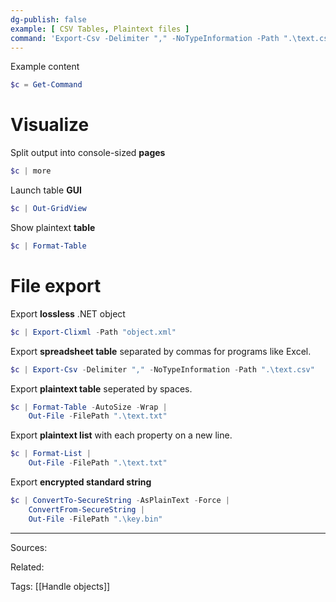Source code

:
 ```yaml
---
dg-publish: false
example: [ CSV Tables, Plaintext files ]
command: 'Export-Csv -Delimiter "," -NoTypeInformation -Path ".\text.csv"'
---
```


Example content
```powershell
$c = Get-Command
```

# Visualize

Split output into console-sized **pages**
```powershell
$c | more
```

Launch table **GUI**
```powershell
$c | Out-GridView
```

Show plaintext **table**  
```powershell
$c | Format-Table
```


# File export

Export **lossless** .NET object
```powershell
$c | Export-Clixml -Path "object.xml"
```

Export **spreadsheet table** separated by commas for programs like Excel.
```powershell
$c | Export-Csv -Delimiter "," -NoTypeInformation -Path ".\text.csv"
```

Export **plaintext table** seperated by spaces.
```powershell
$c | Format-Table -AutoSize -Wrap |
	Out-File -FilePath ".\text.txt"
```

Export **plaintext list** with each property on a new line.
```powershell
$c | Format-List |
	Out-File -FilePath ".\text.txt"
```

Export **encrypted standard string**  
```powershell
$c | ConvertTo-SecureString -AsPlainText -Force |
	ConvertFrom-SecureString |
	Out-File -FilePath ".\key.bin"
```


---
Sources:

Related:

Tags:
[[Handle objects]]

+ + + + + + +

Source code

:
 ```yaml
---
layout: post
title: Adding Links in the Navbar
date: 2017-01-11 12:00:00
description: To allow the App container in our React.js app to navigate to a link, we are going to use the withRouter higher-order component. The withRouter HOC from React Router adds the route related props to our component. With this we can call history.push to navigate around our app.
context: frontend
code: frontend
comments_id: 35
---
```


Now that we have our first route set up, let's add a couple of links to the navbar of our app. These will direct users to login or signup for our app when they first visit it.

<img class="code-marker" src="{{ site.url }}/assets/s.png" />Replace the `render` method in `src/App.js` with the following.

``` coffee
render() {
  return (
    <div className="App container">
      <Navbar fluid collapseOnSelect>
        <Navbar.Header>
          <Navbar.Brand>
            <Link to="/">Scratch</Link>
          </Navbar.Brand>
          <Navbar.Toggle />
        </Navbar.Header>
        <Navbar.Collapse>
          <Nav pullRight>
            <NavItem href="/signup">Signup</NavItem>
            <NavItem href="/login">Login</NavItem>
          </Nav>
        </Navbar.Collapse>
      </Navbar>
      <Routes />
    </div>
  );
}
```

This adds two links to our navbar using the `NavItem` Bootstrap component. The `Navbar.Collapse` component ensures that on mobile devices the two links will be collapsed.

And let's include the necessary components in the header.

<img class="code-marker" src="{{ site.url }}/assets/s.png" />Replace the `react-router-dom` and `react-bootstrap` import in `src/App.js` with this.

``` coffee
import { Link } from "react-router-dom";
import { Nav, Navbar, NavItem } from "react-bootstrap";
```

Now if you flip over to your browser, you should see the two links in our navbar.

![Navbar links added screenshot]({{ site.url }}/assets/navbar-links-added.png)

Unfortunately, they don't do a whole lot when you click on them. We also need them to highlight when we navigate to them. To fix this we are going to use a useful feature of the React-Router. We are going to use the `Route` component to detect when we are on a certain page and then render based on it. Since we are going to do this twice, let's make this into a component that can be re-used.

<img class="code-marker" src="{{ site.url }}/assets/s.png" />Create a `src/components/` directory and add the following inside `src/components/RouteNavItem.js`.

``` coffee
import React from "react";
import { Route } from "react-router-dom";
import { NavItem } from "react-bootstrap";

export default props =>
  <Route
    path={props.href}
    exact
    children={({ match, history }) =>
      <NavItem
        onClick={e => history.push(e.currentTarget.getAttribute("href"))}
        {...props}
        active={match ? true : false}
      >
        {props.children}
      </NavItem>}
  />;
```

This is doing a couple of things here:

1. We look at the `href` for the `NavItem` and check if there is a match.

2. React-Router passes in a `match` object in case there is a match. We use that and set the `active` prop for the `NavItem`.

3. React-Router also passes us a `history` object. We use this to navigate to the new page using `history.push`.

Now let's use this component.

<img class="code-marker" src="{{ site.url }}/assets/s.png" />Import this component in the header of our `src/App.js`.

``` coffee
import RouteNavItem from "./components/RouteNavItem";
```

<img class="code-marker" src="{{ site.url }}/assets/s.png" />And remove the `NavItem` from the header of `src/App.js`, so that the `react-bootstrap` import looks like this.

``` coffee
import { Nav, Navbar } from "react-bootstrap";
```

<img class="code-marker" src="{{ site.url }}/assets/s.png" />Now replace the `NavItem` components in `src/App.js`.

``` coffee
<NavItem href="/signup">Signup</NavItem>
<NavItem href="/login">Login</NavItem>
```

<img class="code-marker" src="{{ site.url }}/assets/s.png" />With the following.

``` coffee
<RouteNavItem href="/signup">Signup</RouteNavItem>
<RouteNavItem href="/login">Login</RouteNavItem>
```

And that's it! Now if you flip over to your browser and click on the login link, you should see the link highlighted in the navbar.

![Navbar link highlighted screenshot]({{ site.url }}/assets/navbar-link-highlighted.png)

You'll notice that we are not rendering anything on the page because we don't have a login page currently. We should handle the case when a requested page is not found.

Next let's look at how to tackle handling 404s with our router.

+ + + + + + +

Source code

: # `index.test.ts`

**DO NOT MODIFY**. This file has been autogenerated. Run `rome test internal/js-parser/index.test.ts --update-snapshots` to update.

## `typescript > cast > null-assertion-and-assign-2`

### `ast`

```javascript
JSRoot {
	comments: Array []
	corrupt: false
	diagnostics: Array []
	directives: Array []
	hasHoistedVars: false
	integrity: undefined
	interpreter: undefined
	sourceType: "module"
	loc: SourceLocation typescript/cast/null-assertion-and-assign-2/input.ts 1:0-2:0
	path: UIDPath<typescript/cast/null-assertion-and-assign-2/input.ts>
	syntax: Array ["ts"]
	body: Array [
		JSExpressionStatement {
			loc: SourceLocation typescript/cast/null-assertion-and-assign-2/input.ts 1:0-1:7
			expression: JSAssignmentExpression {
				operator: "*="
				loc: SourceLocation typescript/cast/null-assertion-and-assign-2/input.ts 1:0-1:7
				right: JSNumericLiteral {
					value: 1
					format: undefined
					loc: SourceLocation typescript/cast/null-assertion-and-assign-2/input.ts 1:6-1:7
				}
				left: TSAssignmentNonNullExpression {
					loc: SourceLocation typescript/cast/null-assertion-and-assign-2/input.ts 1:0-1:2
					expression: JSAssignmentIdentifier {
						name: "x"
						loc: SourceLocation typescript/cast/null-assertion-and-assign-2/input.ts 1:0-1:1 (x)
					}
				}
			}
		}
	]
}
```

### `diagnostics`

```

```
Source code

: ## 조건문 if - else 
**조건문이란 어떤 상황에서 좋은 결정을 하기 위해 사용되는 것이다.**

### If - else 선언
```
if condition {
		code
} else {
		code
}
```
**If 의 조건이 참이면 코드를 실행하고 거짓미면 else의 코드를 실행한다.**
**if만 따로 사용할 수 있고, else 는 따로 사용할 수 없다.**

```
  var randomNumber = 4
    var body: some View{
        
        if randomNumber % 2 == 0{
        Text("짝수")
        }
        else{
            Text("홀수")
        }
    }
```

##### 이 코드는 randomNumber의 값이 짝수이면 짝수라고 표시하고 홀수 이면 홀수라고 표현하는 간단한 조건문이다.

+ + + + + + +

-- Instructions for the task --
Copy out every line of the data in which the word "match" is found.

-- Expected answer --
    children={({ match, history }) =>
        active={match ? true : false}
1. We look at the `href` for the `NavItem` and check if there is a match.
2. React-Router passes in a `match` object in case there is a match. We use that and set the `active` prop for the `NavItem`.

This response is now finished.